# Week 3: Reading Files, Dictionaries, Stats

## Recap

Last lecture, we learned about:

- Lists
- String methods
- Loops

In [None]:
# Discuss with your neighbors to write comments for each line of the following code.
# In particular, what values does "word" take on?

sentence = "Measures of central tendency are summary statistics that represent the center point or typical value of a dataset."

words = sentence.split()

long_words = []

for word in words:

    if len(word) > 4:
        
        long_words.append(word)

print(long_words)

## This week

Our topics for this week are:
- How to read csv files
- Storing data from a file into a list
- Introducing dictionaries: storing key, value pairs
- Introducing central tendency and dispersion statistics

## Reading data from files

So far, we've been working entirely with data we defined inside our notebook.

But in practice, we'll be reading in large quantities of data from files.
Let's learn how to do this in JupyterHub and Python!

### Running example: Canada's Electoral Districts

Today we'll work with a small dataset of Canada's 338 electoral districts, sourced from [Elections Canada](https://www.elections.ca/content.aspx?section=res&dir=cir/list&document=index338&lang=e#list).

We've downloaded this data in a file called `ED-Canada_2016.csv` and added it to course website in the same folder as this notebook.

Let's take a look now. The easiest way to get to the file is to go to **File -> Open...** in the menu.
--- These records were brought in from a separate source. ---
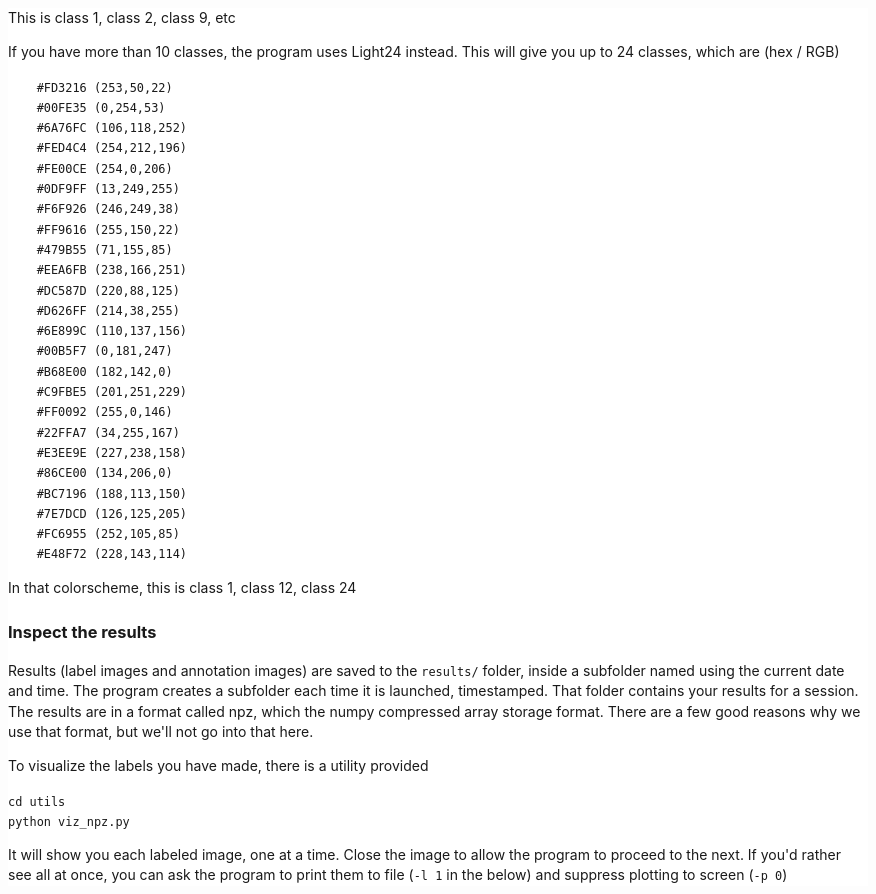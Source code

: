 
This is <Highlight color="#3366CC">class 1</Highlight>, <Highlight color="#DC3912">class 2</Highlight>, <Highlight color="#B82E2E">class 9</Highlight>, etc


If you have more than 10 classes, the program uses Light24 instead. This will give you up to 24 classes, which are (hex / RGB)

```shell
    #FD3216 (253,50,22)
    #00FE35 (0,254,53)
    #6A76FC (106,118,252)
    #FED4C4 (254,212,196)
    #FE00CE (254,0,206)
    #0DF9FF (13,249,255)
    #F6F926 (246,249,38)
    #FF9616 (255,150,22)
    #479B55 (71,155,85)
    #EEA6FB (238,166,251)
    #DC587D (220,88,125)
    #D626FF (214,38,255)
    #6E899C (110,137,156)
    #00B5F7 (0,181,247)
    #B68E00 (182,142,0)
    #C9FBE5 (201,251,229)
    #FF0092 (255,0,146)
    #22FFA7 (34,255,167)
    #E3EE9E (227,238,158)
    #86CE00 (134,206,0)
    #BC7196 (188,113,150)
    #7E7DCD (126,125,205)
    #FC6955 (252,105,85)
    #E48F72 (228,143,114)
```

In that colorscheme, this is <Highlight color="#FD3216">class 1</Highlight>, <Highlight color="#D626FF">class 12</Highlight>, <Highlight color="#E48F72">class 24</Highlight>


### Inspect the results

Results (label images and annotation images) are saved to the `results/` folder, inside a subfolder named using the current date and time. The program creates a subfolder each time it is launched, timestamped. That folder contains your results for a session. The results are in a format called npz, which the numpy compressed array storage format. There are a few good reasons why we use that format, but we'll not go into that here.

To visualize the labels you have made, there is a utility provided

```
cd utils
python viz_npz.py
```

It will show you each labeled image, one at a time. Close the image to allow the program to proceed to the next. If you'd rather see all at once, you can ask the program to print them to file (`-l 1` in the below) and suppress plotting to screen (`-p 0`)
Demo time!


## CSV files

`ED-Canada_2016.csv` is a type of file called a **comma-separated values (CSV)** file, which is a common way of storing tabular data.

In a CSV file:

- Each *line* of the file represents one row
- Within one line, each column entry is separated by a *comma*

### Reading file data: `open` and `readlines`

Now that we've seen the file, let's learn how to read the file's contents into Python.

Formally, we do this in two steps:

1. **Open** the file.
2. **Read** the file data into Python, line by line.

In [None]:
# Step 1
district_file = open("ED-Canada_2016.csv", encoding="utf-8")

district_file

In [None]:
district_data = district_file.readlines()

district_data

In [None]:
# You will often see these two operations chained together
district_data = open("ED-Canada_2016.csv", encoding="utf-8").readlines()
district_data


### Data processing

Let's look at just the first line from the file:

In [None]:
district_data[0]

There's two annoying parts about this line:

1. It's a single string, but really stores two pieces of data.
2. There's a strange `\n` at the end of the string, representing a *line break*.
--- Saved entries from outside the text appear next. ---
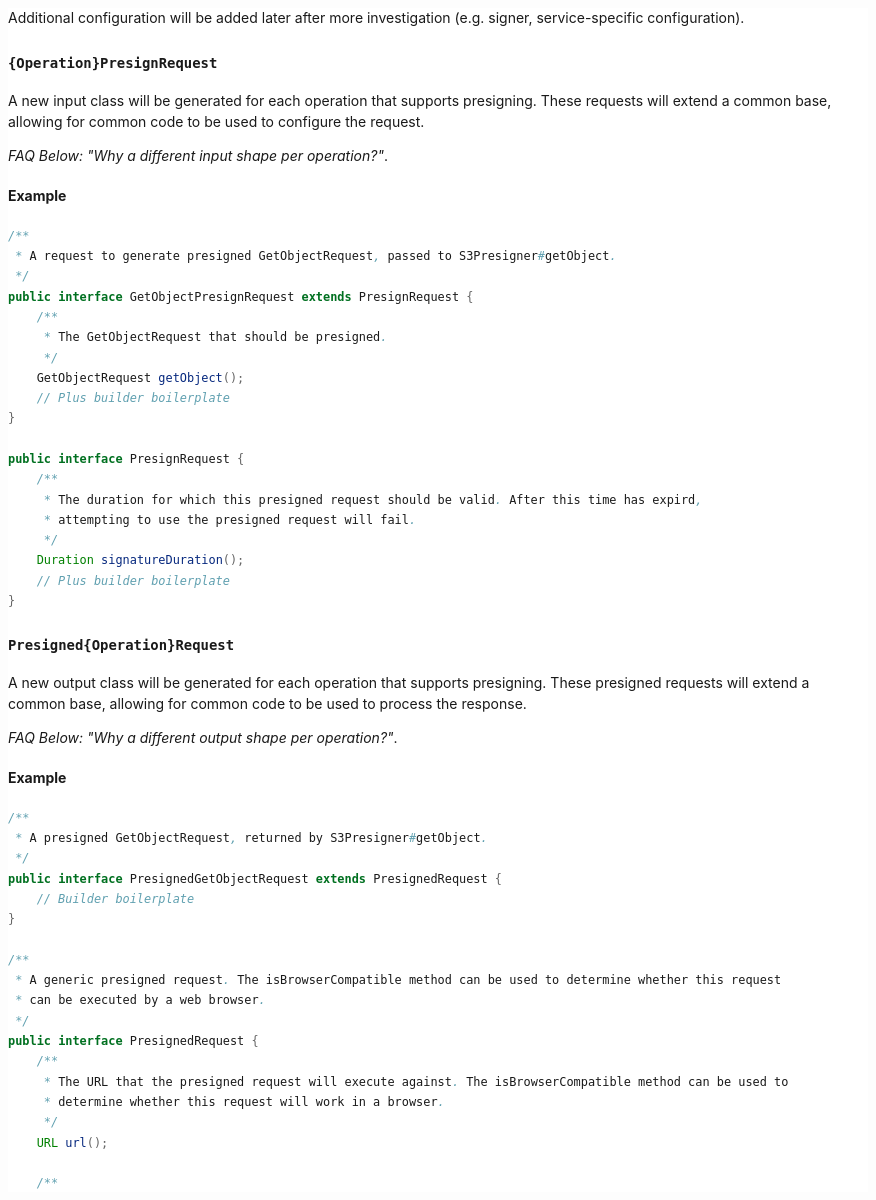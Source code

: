 Additional configuration will be added later after more investigation (e.g. signer, service-specific configuration).

### `{Operation}PresignRequest`

A new input class will be generated for each operation that supports presigning. These requests
will extend a common base, allowing for common code to be used to configure the request.

*FAQ Below: "Why a different input shape per operation?"*.

#### Example

```Java
/**
 * A request to generate presigned GetObjectRequest, passed to S3Presigner#getObject.
 */
public interface GetObjectPresignRequest extends PresignRequest {
    /**
     * The GetObjectRequest that should be presigned.
     */
    GetObjectRequest getObject();
    // Plus builder boilerplate
}

public interface PresignRequest {
    /**
     * The duration for which this presigned request should be valid. After this time has expird,
     * attempting to use the presigned request will fail.
     */
    Duration signatureDuration();
    // Plus builder boilerplate
}
```

### `Presigned{Operation}Request`

A new output class will be generated for each operation that supports presigning. These presigned requests
will extend a common base, allowing for common code to be used to process the response.

*FAQ Below: "Why a different output shape per operation?"*.

#### Example

```Java
/**
 * A presigned GetObjectRequest, returned by S3Presigner#getObject.
 */
public interface PresignedGetObjectRequest extends PresignedRequest {
    // Builder boilerplate
}

/**
 * A generic presigned request. The isBrowserCompatible method can be used to determine whether this request
 * can be executed by a web browser.
 */
public interface PresignedRequest {
    /**
     * The URL that the presigned request will execute against. The isBrowserCompatible method can be used to
     * determine whether this request will work in a browser.
     */
    URL url();

    /**
```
**Goal**: take the list `district_data` and extract just the population counts, converting to `int`. We'll develop this one together!

In [None]:
# Write this code in class.


### Now we can compute!



In [None]:
num_populations = len(populations)
total_population = sum(populations)
max_population = max(populations)
min_population = min(populations)
avg_population = total_population / num_populations

print(f"Number of population entries: {num_populations}")
print(f"Sum of populations: {total_population}")
print(f"Maximum district population: {max_population}")
print(f"Minimum district population: {min_population}")
print(f"Average district population: {avg_population}")

## Dictionaries
It's kind of worrying to have just a list of numbers without any label for what the numbers mean. There is a Python data structure that is more useful for associating labels with values called a dictionary. As you will see it is similar to a list, but instead of a sequential index to access values, we think of a dictionary as containing _key_ _value_ pairs. 
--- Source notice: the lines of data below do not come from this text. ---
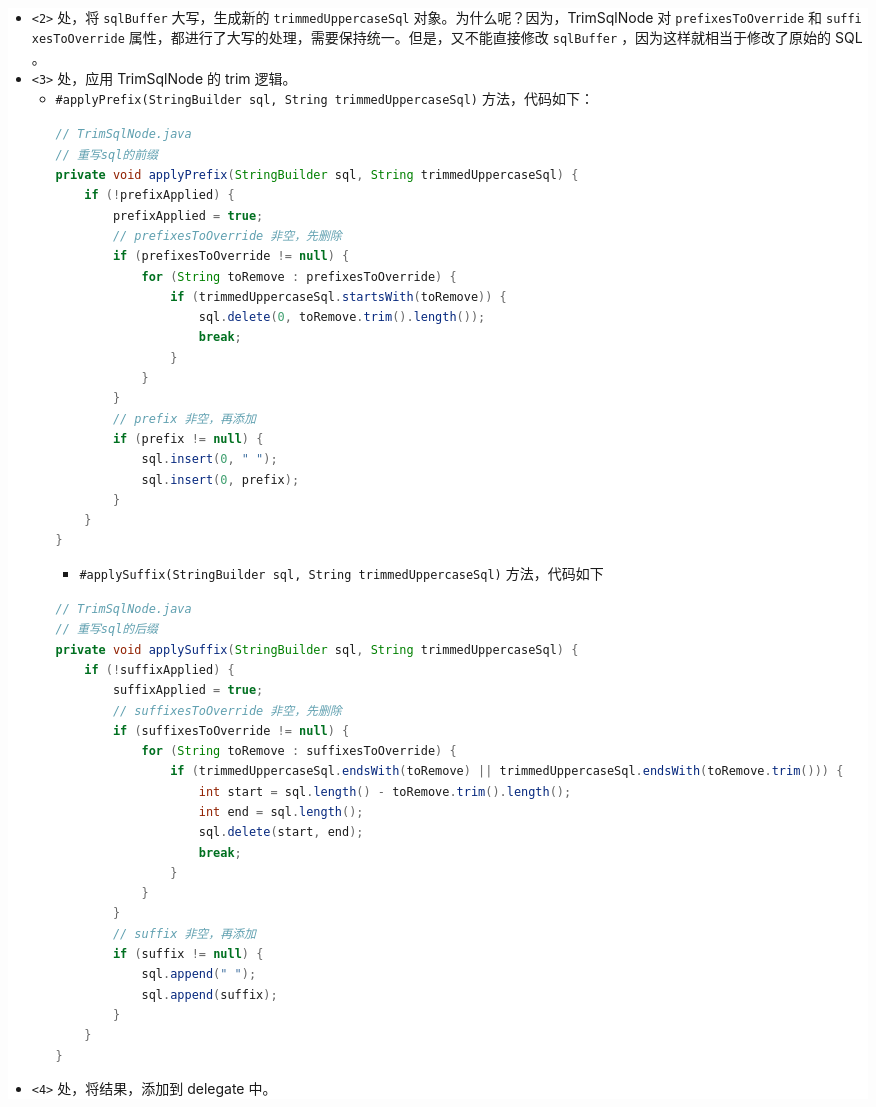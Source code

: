* `<2>` 处，将 `sqlBuffer` 大写，生成新的 `trimmedUppercaseSql` 对象。为什么呢？因为，TrimSqlNode 对 `prefixesToOverride` 和 
`suffixesToOverride` 属性，都进行了大写的处理，需要保持统一。但是，又不能直接修改 `sqlBuffer` ，因为这样就相当于修改了原始的 SQL 。
* `<3>` 处，应用 TrimSqlNode 的 trim 逻辑。
  * `#applyPrefix(StringBuilder sql, String trimmedUppercaseSql)` 方法，代码如下：
    ```java
    // TrimSqlNode.java
    // 重写sql的前缀
    private void applyPrefix(StringBuilder sql, String trimmedUppercaseSql) {
        if (!prefixApplied) {
            prefixApplied = true;
            // prefixesToOverride 非空，先删除
            if (prefixesToOverride != null) {
                for (String toRemove : prefixesToOverride) {
                    if (trimmedUppercaseSql.startsWith(toRemove)) {
                        sql.delete(0, toRemove.trim().length());
                        break;
                    }
                }
            }
            // prefix 非空，再添加
            if (prefix != null) {
                sql.insert(0, " ");
                sql.insert(0, prefix);
            }
        }
    }
    ```
    * `#applySuffix(StringBuilder sql, String trimmedUppercaseSql)` 方法，代码如下
    ```java
    // TrimSqlNode.java
    // 重写sql的后缀
    private void applySuffix(StringBuilder sql, String trimmedUppercaseSql) {
        if (!suffixApplied) {
            suffixApplied = true;
            // suffixesToOverride 非空，先删除
            if (suffixesToOverride != null) {
                for (String toRemove : suffixesToOverride) {
                    if (trimmedUppercaseSql.endsWith(toRemove) || trimmedUppercaseSql.endsWith(toRemove.trim())) {
                        int start = sql.length() - toRemove.trim().length();
                        int end = sql.length();
                        sql.delete(start, end);
                        break;
                    }
                }
            }
            // suffix 非空，再添加
            if (suffix != null) {
                sql.append(" ");
                sql.append(suffix);
            }
        }
    }
    ```
* `<4>` 处，将结果，添加到 delegate 中。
Using the `district_data` lines that we read from `ED-Canada_2016.csv`, let's see how we can build a dictionary with this data instead of a list of populations:

In [None]:
# create an empty dictionary
district_populations_dict = {}
for line in district_data:
    entries = line.split(",")
    
    district_name = entries[0].strip()
    population_entry = entries[1].strip()
    population_int = int(population_entry)
    
    district_populations_dict[district_name] = population_int

print(district_populations_dict)

### Now let's use the dictionary to compute the same values as above

In [None]:
# These are not great variable names, but I wante to create new names rather
# than repeat the ones from above to avoid confusion.
num_districts = len(district_populations_dict)
total_population_dict = sum(district_populations_dict.values())
max_population_dict = max(district_populations_dict.values())
min_population_dict = min(district_populations_dict.values())
avg_population_dict = total_population_dict / num_districts

print(f"Number of population entries: {num_districts}")
print(f"Sum of populations: {total_population_dict}")
print(f"Maximum district population: {max_population_dict}")
print(f"Minimum district population: {min_population_dict}")
print(f"Average district population: {round(avg_population_dict)}")


### Dictionary Keys

There is a dictionary method to get the list of keys in the dictionary:  `dict.keys()`  In our example, this would be `district_populations_dict.keys()`.  This is particularly useful because the most common way of looping over a dictionary is iterating over the keys. This is so common that there is kind of a short cut for this.  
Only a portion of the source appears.